Current research lines
Nanoscale order in amorphous materials
Collaborators: Dr. Murray Gibson, Argonne National Lab (inventor of fluctuation microscopy); prof. Paul Voyles, U. Wisconsin (fluctuation microscopy on the STEM), prof. David Drabold, Ohio U. (simulations of amorphous materials).
Using the new technique of fluctuation microscopy in the TEM, we have been able to analyze the degree of medium-range structural order in amorphous materials.
For a-Si, we have shown the existence of abundant medium-range order, which has been modeled as the small grain size limit of nanocrystallinity. We are currently investigating the light-induced changes in this order and in the electronic properties of a-Si:H films. We are also extending the fluctuation microscopy technique to the study of binary materials.
Chemical Vapor Deposition of MB2 Thin Films
Collaborators: Prof. Greg Girolami, UIUC Chemistry (novel precursor molecules); prof. Jim Eckstein, UIUC Physics (superconducting properties and devices).
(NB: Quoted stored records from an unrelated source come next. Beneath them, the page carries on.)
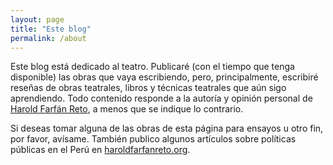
 ```yaml
---
layout: page
title: "Este blog"
permalink: /about
---
```


Este blog está dedicado al teatro. Publicaré (con el tiempo que tenga disponible) las obras que vaya escribiendo, pero, principalmente, escribiré reseñas de obras teatrales, libros y técnicas teatrales que aún sigo aprendiendo. Todo contenido responde a la autoría y opinión personal de [Harold Farfán Reto](https://www.haroldfarfanreto.com), a menos que se indique lo contrario.

Si deseas tomar alguna de las obras de esta página para ensayos u otro fin, por favor, avísame. También publico algunos artículos sobre políticas públicas en el Perú en [haroldfarfanreto.org](https://www.haroldfarfanreto.org).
We are investigating the growth of metallic ceramic MB2 compounds (M = transition metal) using remote-plasma CVD methods. Girolami's group synthesizes new single-source, halogen-free precursors for CVD such as Zr(BH4)4 for ZrB2, Cr(B3H8)2 for CrB2, and others. We perform remote H2 plasma assisted CVD and have obtained, for the first time, thin films which are conformal in deep trenches and have outstanding structural and electronic properties.
Metal diborides are refractary materials with high hardness and low electrical resistivity. These properties make them suitable candidates for applications such as hard, protective coatings or microelectronics.
A very exciting prospect is the possible growth of s-wave, 40K superconducting MgB2 thin films for use in Josephson junctions and other devices. Girolami's group has completed the synthesis of two different precursor molecules and we have begun CVD deposition experiments.
The electronic and structural properties of these layers must be tailored for the particular application by precisely controlling the physics and chemistry of film growth.
Our research goals are to understand the atomic-scale processes that occur at the growing film surface, optimize the plasma processes according to this knowledge, and develop devices with improved performance.
Phase Change Chalcogenide Glasses
Collaborators: Prof. Steve Bishop, UIUC Physics and ECE (expert in chalcogenides and defects)
We are analyzing the optical, electronic, and transformation kinetics of phase change chalcogenide glasses, such as Ge2Sb2Te5, that have proven technological performance in rewriteable CDs but for which the basic understanding of optical and electronic properties, as well as the presence of nanometer-scale structural order in the amorphous phase, are highly incomplete.
We will analyze these fundamental properties, and explore the possibility that exceedingly small volumes, less than 20 nm in diameter, can be phase changed from the amorphous to crystalline states using a focused electron beam; at such length scales, quantum electronic effects are expected to occur.
Ordered Nanocrystalline Si
Collaborators: Prof. Ed Seebauer, UIUC ChemE (surface diffusion on Si)
We had detected the existence of nm-scale medium range order in a-Si and Seebauer's group had observed the photo-enhanced migration of surface adspecies, leading to grain coarsening. We are collaborating in order to explore the possibility of producing controlled distributions of nanocrystals on the surface of amorphous silicon films.
Thermal CVD of metallic thin films
In the last years Ruthenium is being considered a good candidate for conductive layers in microelectronics and memory storing devices.
In our group we study the growth and properties of Ru thin films grown by CVD. Ru thin films with low electrical resistivities have been obtained, and our research focuses in understanding the chemistry of the growth process and the relationship between microstructure, texturing and electrical properties of the material.